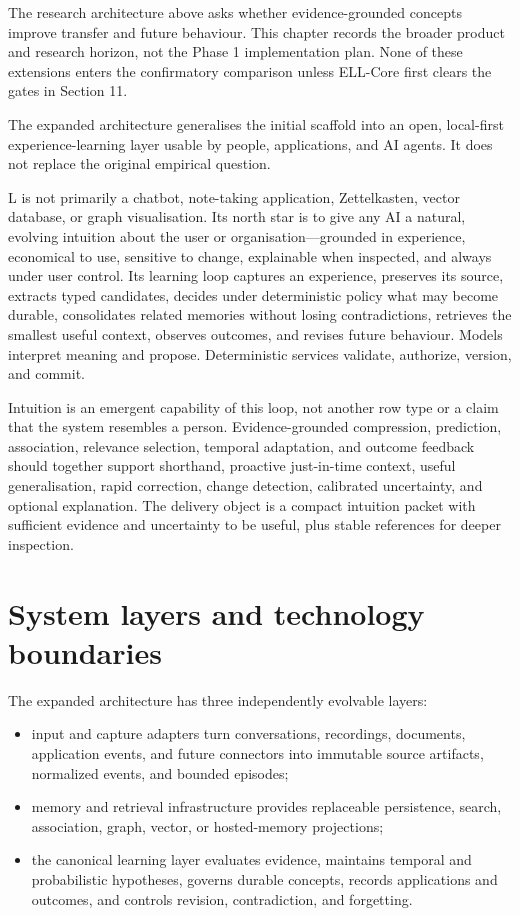 \documentclass[
  english,
  a4paper,
  DIV=11,
  numbers=noendperiod]{scrreprt}
\providecommand{\tightlist}{%
  \setlength{\itemsep}{0pt}\setlength{\parskip}{0pt}}
\begin{document}
The research architecture above asks whether evidence-grounded concepts
improve transfer and future behaviour. This chapter records the broader
product and research horizon, not the Phase 1 implementation plan. None
of these extensions enters the confirmatory comparison unless ELL-Core
first clears the gates in Section 11.

The expanded architecture generalises the initial scaffold into an open,
local-first experience-learning layer usable by people, applications,
and AI agents. It does not replace the original empirical question.

L is not primarily a chatbot, note-taking application, Zettelkasten,
vector database, or graph visualisation. Its north star is to give any
AI a natural, evolving intuition about the user or
organisation---grounded in experience, economical to use, sensitive to
change, explainable when inspected, and always under user control. Its
learning loop captures an experience, preserves its source, extracts
typed candidates, decides under deterministic policy what may become
durable, consolidates related memories without losing contradictions,
retrieves the smallest useful context, observes outcomes, and revises
future behaviour. Models interpret meaning and propose. Deterministic
services validate, authorize, version, and commit.

Intuition is an emergent capability of this loop, not another row type
or a claim that the system resembles a person. Evidence-grounded
compression, prediction, association, relevance selection, temporal
adaptation, and outcome feedback should together support shorthand,
proactive just-in-time context, useful generalisation, rapid correction,
change detection, calibrated uncertainty, and optional explanation. The
delivery object is a compact intuition packet with sufficient evidence
and uncertainty to be useful, plus stable references for deeper
inspection.

\section{System layers and technology
boundaries}\label{system-layers-and-technology-boundaries}

The expanded architecture has three independently evolvable layers:

\begin{itemize}
\tightlist
\item
  input and capture adapters turn conversations, recordings, documents,
  application events, and future connectors into immutable source
  artifacts, normalized events, and bounded episodes;
\item
  memory and retrieval infrastructure provides replaceable persistence,
  search, association, graph, vector, or hosted-memory projections;
\item
  the canonical learning layer evaluates evidence, maintains temporal
  and probabilistic hypotheses, governs durable concepts, records
  applications and outcomes, and controls revision, contradiction, and
  forgetting.
\end{itemize}
\end{document}

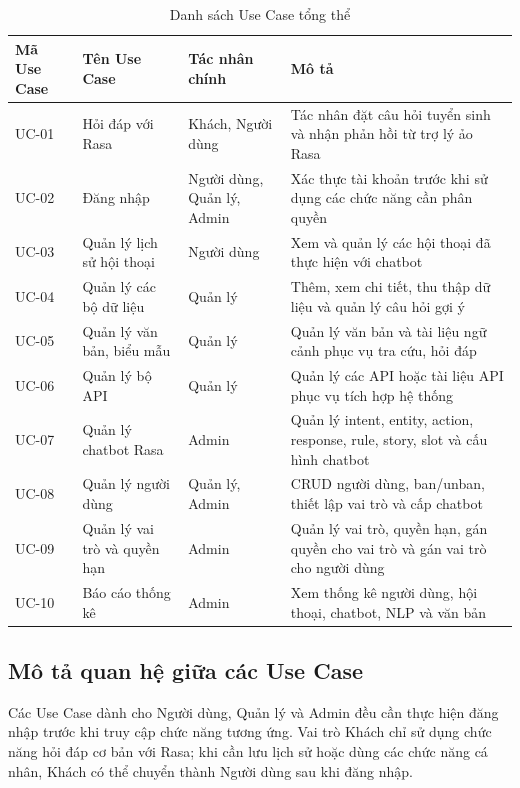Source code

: \begin{table}[H]
\centering
\caption{Danh sách Use Case tổng thể}
\label{tab:usecase_list}
\begin{tabular}{|p{1.5cm}|p{4.2cm}|p{3cm}|p{6.3cm}|}
\hline
\textbf{Mã Use Case} & \textbf{Tên Use Case} & \textbf{Tác nhân chính} & \textbf{Mô tả} \\ \hline
UC-01 & Hỏi đáp với Rasa & Khách, Người dùng & Tác nhân đặt câu hỏi tuyển sinh và nhận phản hồi từ trợ lý ảo Rasa \\ \hline
UC-02 & Đăng nhập & Người dùng, Quản lý, Admin & Xác thực tài khoản trước khi sử dụng các chức năng cần phân quyền \\ \hline
UC-03 & Quản lý lịch sử hội thoại & Người dùng & Xem và quản lý các hội thoại đã thực hiện với chatbot \\ \hline
UC-04 & Quản lý các bộ dữ liệu & Quản lý & Thêm, xem chi tiết, thu thập dữ liệu và quản lý câu hỏi gợi ý \\ \hline
UC-05 & Quản lý văn bản, biểu mẫu & Quản lý & Quản lý văn bản và tài liệu ngữ cảnh phục vụ tra cứu, hỏi đáp \\ \hline
UC-06 & Quản lý bộ API & Quản lý & Quản lý các API hoặc tài liệu API phục vụ tích hợp hệ thống \\ \hline
UC-07 & Quản lý chatbot Rasa & Admin & Quản lý intent, entity, action, response, rule, story, slot và cấu hình chatbot \\ \hline
UC-08 & Quản lý người dùng & Quản lý, Admin & CRUD người dùng, ban/unban, thiết lập vai trò và cấp chatbot \\ \hline
UC-09 & Quản lý vai trò và quyền hạn & Admin & Quản lý vai trò, quyền hạn, gán quyền cho vai trò và gán vai trò cho người dùng \\ \hline
UC-10 & Báo cáo thống kê & Admin & Xem thống kê người dùng, hội thoại, chatbot, NLP và văn bản \\ \hline
\end{tabular}
\end{table}

\subsection{Mô tả quan hệ giữa các Use Case}

Các Use Case dành cho Người dùng, Quản lý và Admin đều cần thực hiện đăng nhập trước khi truy cập chức năng tương ứng. Vai trò Khách chỉ sử dụng chức năng hỏi đáp cơ bản với Rasa; khi cần lưu lịch sử hoặc dùng các chức năng cá nhân, Khách có thể chuyển thành Người dùng sau khi đăng nhập.

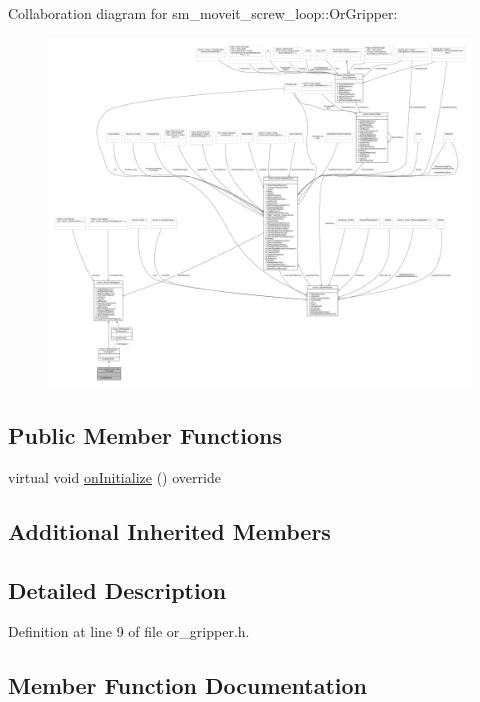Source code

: Collaboration diagram for sm\+\_\+moveit\+\_\+screw\+\_\+loop\+:\+:Or\+Gripper\+:
\nopagebreak
\begin{figure}[H]
\begin{center}
\leavevmode
\includegraphics[width=350pt]{classsm__moveit__screw__loop_1_1OrGripper__coll__graph}
\end{center}
\end{figure}
\subsection*{Public Member Functions}
\begin{DoxyCompactItemize}
\item 
virtual void \hyperlink{classsm__moveit__screw__loop_1_1OrGripper_a0c008d218926a5270c565955880f7092}{on\+Initialize} () override
\end{DoxyCompactItemize}
\subsection*{Additional Inherited Members}


\subsection{Detailed Description}


Definition at line 9 of file or\+\_\+gripper.\+h.



\subsection{Member Function Documentation}
\mbox{\label{classsm__moveit__screw__loop_1_1OrGripper_a0c008d218926a5270c565955880f7092}} 
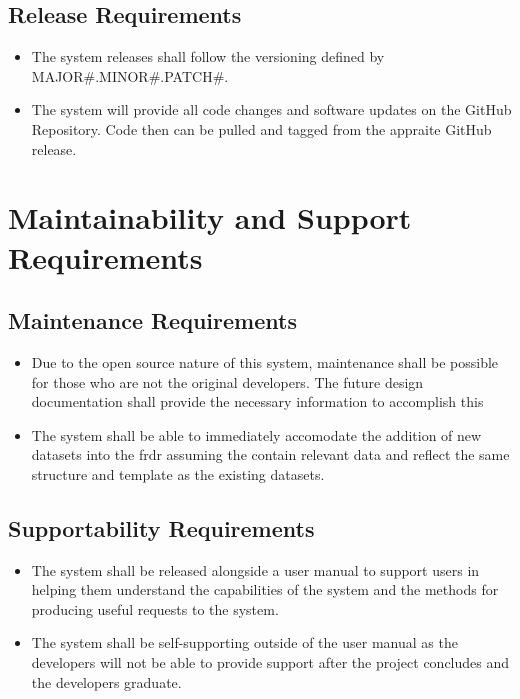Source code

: \documentclass[12pt]{article}
\begin{document}
\subsection{Release Requirements}
\begin{itemize}
    \item The system releases shall follow the versioning defined by MAJOR\#.MINOR\#.PATCH\#.
    \item The system will provide all code changes and software updates on the GitHub Repository. Code then can be pulled and tagged from the appraite GitHub release.
\end{itemize}


\section{Maintainability and Support Requirements}
\subsection{Maintenance Requirements}

\begin{itemize}
    \item Due to the open source nature of this system, maintenance shall be possible for those who are not the original developers.
    The future design documentation shall provide the necessary information to accomplish this
    \item The system shall be able to immediately accomodate the addition of new datasets into the \gls{frdr}
    assuming the contain relevant data and reflect the same structure and template as the existing datasets.
\end{itemize}

\subsection{Supportability Requirements}

\begin{itemize}
    \item The system shall be released alongside a user manual to support users in helping them understand
    the capabilities of the system and the methods for producing useful requests to the system.
    \item The system shall be self-supporting outside of the user manual as the developers will not be able
    to provide support after the project concludes and the developers graduate.
\end{itemize}
\end{document}
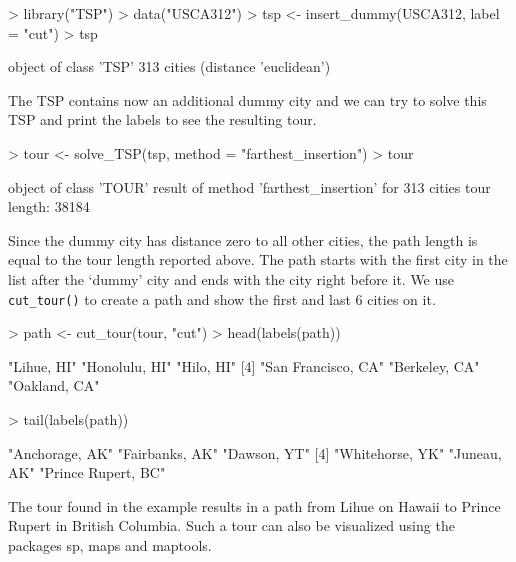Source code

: \documentclass[10pt,a4paper,fleqn]{article}
\newcommand{\strong}[1]{{\normalfont\fontseries{b}\selectfont #1}}
\newcommand{\func}[1]{\mbox{\texttt{#1()}}}
\newcommand{\pkg}[1]{\strong{#1}}
\begin{document}
\begin{Schunk}
\begin{Sinput}
> library("TSP")
> data("USCA312")
> tsp <- insert_dummy(USCA312, label = "cut")
> tsp
\end{Sinput}
\begin{Soutput}
object of class 'TSP' 
313 cities (distance 'euclidean') 
\end{Soutput}
\end{Schunk}

The TSP contains now an additional dummy city and we can try to solve this
TSP and print the labels to see the resulting tour.

\begin{Schunk}
\begin{Sinput}
> tour <- solve_TSP(tsp, method = "farthest_insertion")
> tour
\end{Sinput}
\begin{Soutput}
object of class 'TOUR' 
result of method 'farthest_insertion' for 313 cities
tour length: 38184 
\end{Soutput}
\end{Schunk}

Since the dummy city has distance zero to all other cities, the path length is
equal to the tour length reported above. The path starts with the first city in
the list after the `dummy' city  and ends with the city right before it. 
We use \func{cut\_tour} to create a path and show the 
first and last 6 cities on it.

\begin{Schunk}
\begin{Sinput}
> path <- cut_tour(tour, "cut")
> head(labels(path))
\end{Sinput}
\begin{Soutput}
[1] "Lihue, HI"         "Honolulu, HI"      "Hilo, HI"         
[4] "San Francisco, CA" "Berkeley, CA"      "Oakland, CA"      
\end{Soutput}
\begin{Sinput}
> tail(labels(path))
\end{Sinput}
\begin{Soutput}
[1] "Anchorage, AK"     "Fairbanks, AK"     "Dawson, YT"       
[4] "Whitehorse, YK"    "Juneau, AK"        "Prince Rupert, BC"
\end{Soutput}
\end{Schunk}

The tour found in the example results in a path from Lihue on Hawaii to Prince
Rupert in British Columbia. Such a tour can also be visualized using the
packages \pkg{sp}, \pkg{maps} and \pkg{maptools}.
\end{document}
○ ○ ○ ○ ○ ○ ○
▸ **TASK DETAILS**
I would like the exact lines from the data above, starting with the one that holds "artifacts, normalized events, and" and going on through the one that holds "UC-05 & Quản", without the pictures.

▸ **WRITTEN REPLY**
  artifacts, normalized events, and bounded episodes;
\item
  memory and retrieval infrastructure provides replaceable persistence,
  search, association, graph, vector, or hosted-memory projections;
\item
  the canonical learning layer evaluates evidence, maintains temporal
  and probabilistic hypotheses, governs durable concepts, records
  applications and outcomes, and controls revision, contradiction, and
  forgetting.
\end{itemize}
\end{document}

Source code

: \begin{table}[H]
\centering
\caption{Danh sách Use Case tổng thể}
\label{tab:usecase_list}
\begin{tabular}{|p{1.5cm}|p{4.2cm}|p{3cm}|p{6.3cm}|}
\hline
\textbf{Mã Use Case} & \textbf{Tên Use Case} & \textbf{Tác nhân chính} & \textbf{Mô tả} \\ \hline
UC-01 & Hỏi đáp với Rasa & Khách, Người dùng & Tác nhân đặt câu hỏi tuyển sinh và nhận phản hồi từ trợ lý ảo Rasa \\ \hline
UC-02 & Đăng nhập & Người dùng, Quản lý, Admin & Xác thực tài khoản trước khi sử dụng các chức năng cần phân quyền \\ \hline
UC-03 & Quản lý lịch sử hội thoại & Người dùng & Xem và quản lý các hội thoại đã thực hiện với chatbot \\ \hline
UC-04 & Quản lý các bộ dữ liệu & Quản lý & Thêm, xem chi tiết, thu thập dữ liệu và quản lý câu hỏi gợi ý \\ \hline
UC-05 & Quản lý văn bản, biểu mẫu & Quản lý & Quản lý văn bản và tài liệu ngữ cảnh phục vụ tra cứu, hỏi đáp \\ \hline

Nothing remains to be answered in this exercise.